“A futura memoria (se la memoria ha un futuro)”.
L. Sciascia
LA PESTE ITALIANA
Dopo la rovina del Ventennio fascista
il Sessantennio partitocratico di metamorfosi del Male
Una storia di distruzione
dello Stato di diritto e della Democrazia
e di (re)instaurazione di un regime (neo)totalitario
‘‘Nei Paesi democratici, la scienza dell’associazione è la scienza-madre; il progresso di tutte le altre dipende dal progresso di quella”.
“Una nazione che non domanda al suo Governo altro che il mantenimento dell’ordine è già schiava nel fondo del cuore”.
A. de Tocqueville
‘‘Lo Stato perirà nel momento in cui il potere legislativo sarà più corrotto dell’esecutivo’’.
C.L. Montesquieu
A cura di:
Gruppo di Iniziativa di Satyagraha 2009
per lo Stato di diritto e la Democrazia cancellati in Italia
coordinato da Antonella Casu e Marco Cappato
Introduzione
Dal primo gennaio 1948, nel momento stesso della sua entrata in vigore, inizia immediatamente il processo di snaturamento e svuotamento della Costituzione; da qui i partiti cominciano a impadronirsi del sistema politico e a cancellare lo Stato di diritto; da qui parte la negazione dei fondamentali diritti civili e politici dei cittadini italiani.
Il “partito plurale”, naturale prosecutore ed erede del “partito singolare” fascista, governa sapientemente, alla Costituente, l’afflato radicalmente riformatore, democratico, antifascista scaturito dalla sconfitta del nazifascismo nella guerra del 1939-45. La nascente partitocrazia veste l’abito della democrazia e ne assume il lessico, come armi utili a salvare l’essenziale: il proprio “libero arbitrio” non sorretto da alcun ordinamento e non sottoposto ad alcuna legge.
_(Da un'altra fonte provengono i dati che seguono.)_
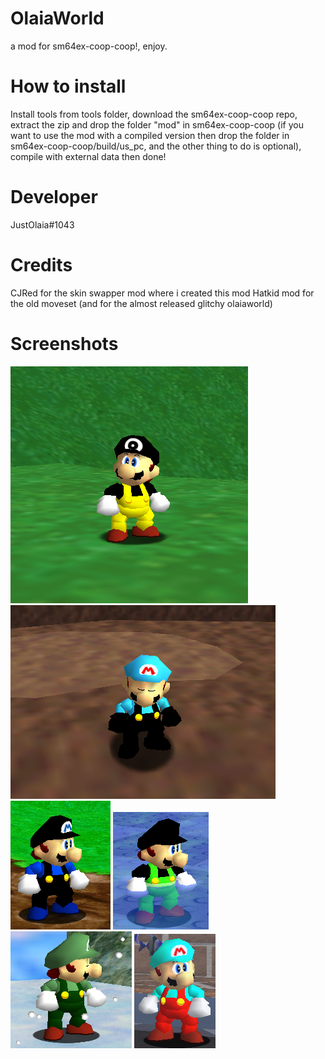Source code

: # OlaiaWorld
a mod for sm64ex-coop-coop!, enjoy.
# How to install
Install tools from tools folder, download the sm64ex-coop-coop repo, extract the zip and drop the folder "mod" in sm64ex-coop-coop (if you want to use the mod with a compiled version then drop the folder in sm64ex-coop-coop/build/us_pc, and the other thing to do is optional), compile with external data then done!
# Developer
JustOlaia#1043
# Credits
CJRed for the skin swapper mod where i created this mod
Hatkid mod for the old moveset (and for the almost released glitchy olaiaworld)

# Screenshots
![](images/olaia.png) ![](images/diego.png)
![](images/alex.png) ![](images/wisam.png) ![](images/emerald.png) ![](images/washiton.png)

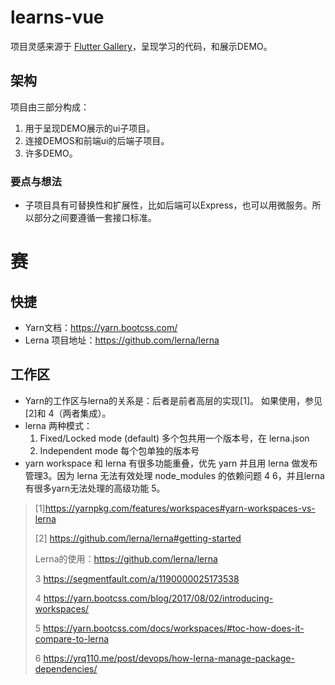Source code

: # learns-vue

项目灵感来源于 [Flutter Gallery](https://gallery.flutter.cn/#/)，呈现学习的代码，和展示DEMO。

## 架构
项目由三部分构成：
1. 用于呈现DEMO展示的ui子项目。
2. 连接DEMOS和前端ui的后端子项目。
3. 许多DEMO。

### 要点与想法
+ 子项目具有可替换性和扩展性，比如后端可以Express，也可以用微服务。所以部分之间要遵循一套接口标准。



# 赛



## 快捷

+ Yarn文档：https://yarn.bootcss.com/
+ Lerna 项目地址：https://github.com/lerna/lerna

## 工作区

+ Yarn的工作区与lerna的关系是：后者是前者高层的实现[1]。 如果使用，参见[2]和 4（两者集成）。
+ lerna 两种模式：
  1. Fixed/Locked mode (default) 多个包共用一个版本号，在 lerna.json
  2. Independent mode 每个包单独的版本号
+ yarn workspace 和 lerna 有很多功能重叠，优先 yarn 并且用 lerna 做发布管理3。因为 lerna 无法有效处理 node_modules 的依赖问题 4 6，并且lerna有很多yarn无法处理的高级功能 5。

> [1]https://yarnpkg.com/features/workspaces#yarn-workspaces-vs-lerna
>
> [2] https://github.com/lerna/lerna#getting-started
>
> Lerna的使用：https://github.com/lerna/lerna
>
> 3 https://segmentfault.com/a/1190000025173538
>
> 4 https://yarn.bootcss.com/blog/2017/08/02/introducing-workspaces/
>
> 5 https://yarn.bootcss.com/docs/workspaces/#toc-how-does-it-compare-to-lerna
>
> 6 https://yrq110.me/post/devops/how-lerna-manage-package-dependencies/
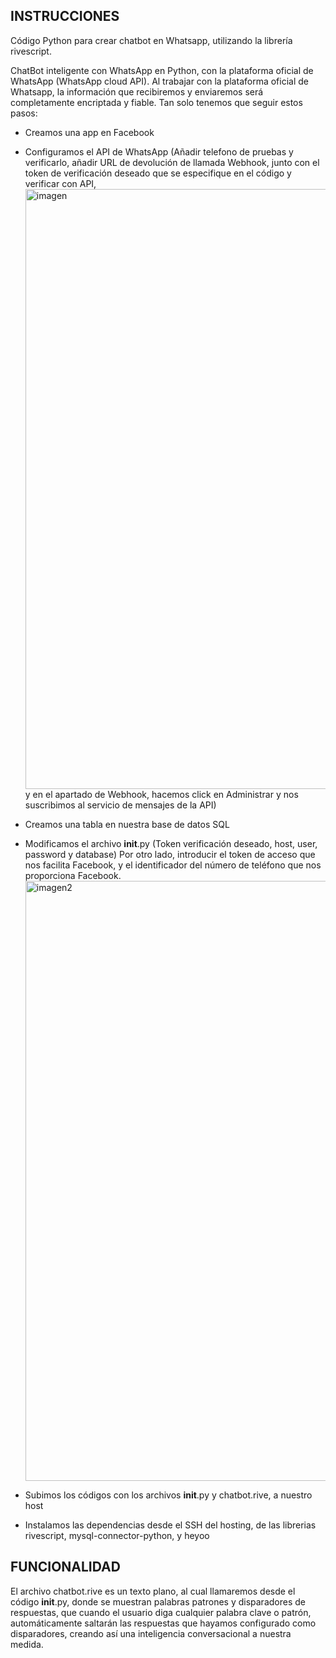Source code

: ##  INSTRUCCIONES
Código Python para crear chatbot en Whatsapp, utilizando la librería rivescript.

ChatBot inteligente con WhatsApp en Python, con la plataforma oficial de WhatsApp (WhatsApp cloud API). Al trabajar con la plataforma oficial de Whatsapp, la información que recibiremos y enviaremos será completamente encriptada y fiable. Tan solo tenemos que seguir estos pasos:
- Creamos una app en Facebook
- Configuramos el API de WhatsApp (Añadir telefono de pruebas y verificarlo, añadir URL de devolución de llamada Webhook, junto con el token de verificación deseado que se especifique en el código y verificar con API,<img width="960" alt="imagen" src="https://github.com/DanMkAg/chatbot-whatsapp/assets/43437599/32fd48d6-5ee1-467e-8539-994d277b83a3"> y en el apartado de Webhook, hacemos click en Administrar y nos suscribimos al servicio de mensajes de la API)
- Creamos una tabla en nuestra base de datos SQL
- Modificamos el archivo __init__.py (Token verificación deseado, host, user, password y database) Por otro lado, introducir el token de acceso que nos facilita Facebook, y el identificador del número de teléfono que nos proporciona Facebook.<img width="960" alt="imagen2" src="https://github.com/DanMkAg/chatbot-whatsapp/assets/43437599/b5766325-6880-4abb-8cf1-33ae1565420f">

- Subimos los códigos con los archivos __init__.py y chatbot.rive, a nuestro host
- Instalamos las dependencias desde el SSH del hosting, de las librerias rivescript, mysql-connector-python, y heyoo

##  FUNCIONALIDAD
El archivo chatbot.rive es un texto plano, al cual llamaremos desde el código __init__.py, donde se muestran palabras patrones y disparadores de respuestas, que cuando el usuario diga cualquier palabra clave o patrón, automáticamente saltarán las respuestas que hayamos configurado como disparadores, creando así una inteligencia conversacional a nuestra medida.
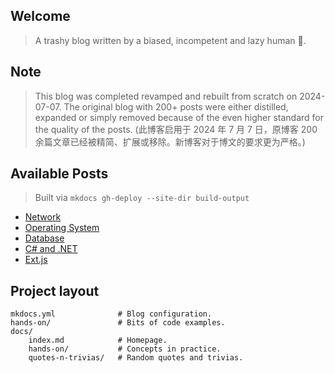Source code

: ## Welcome

> A trashy blog written by a biased, incompetent and lazy human 🤣.

## Note

> This blog was completed revamped and rebuilt from scratch on 2024-07-07. The original blog with 200+ posts were either distilled, expanded or simply removed because of the even higher standard for the quality of the posts. (此博客启用于 2024 年 7 月 7 日，原博客 200 余篇文章已经被精简、扩展或移除。新博客对于博文的要求更为严格。)

## Available Posts

> Built via `mkdocs gh-deploy --site-dir build-output`

- [Network](./hands-on/core-network.md)
- [Operating System](./hands-on/core-operatingsystem.md)
- [Database](./hands-on/core-database.md)
- [C# and .NET](./hands-on/core-csharp-n-dotnet.md)
- [Ext.js](./hands-on/random-extjs-overview.md)

## Project layout

    mkdocs.yml              # Blog configuration.
    hands-on/               # Bits of code examples.
    docs/
        index.md            # Homepage.
        hands-on/           # Concepts in practice.
        quotes-n-trivias/   # Random quotes and trivias.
Questo “Partito della Prima Repubblica” agisce da subito, nella sua organizzazione, contro la funzione costituzionale fissata dall’articolo 49 della Carta fondamentale.
Per quasi un quarto di secolo, gli italiani sono privati di due dei tre principali strumenti istituzionali che la Costituzione aveva previsto per l’esercizio della sovranità popolare. Tanto la scheda referendaria quanto quella per le elezioni politiche regionali sono sottratte, fino al 1970, alla vita democratica della Repubblica.
La Costituzione assegna ai cittadini il potere di partecipare all’attività legislativa principalmente attraverso tre tipi di voto: quello elettorale nazionale, per scegliere i membri delle due Camere; quello elettorale regionale, per le 20 assemblee legislative in base alla nuova suddivisione territoriale dello Stato; infine quello referendario, per vagliare ed eventualmente correggere, mediante l’abrogazione totale o parziale, le leggi varate dal Parlamento.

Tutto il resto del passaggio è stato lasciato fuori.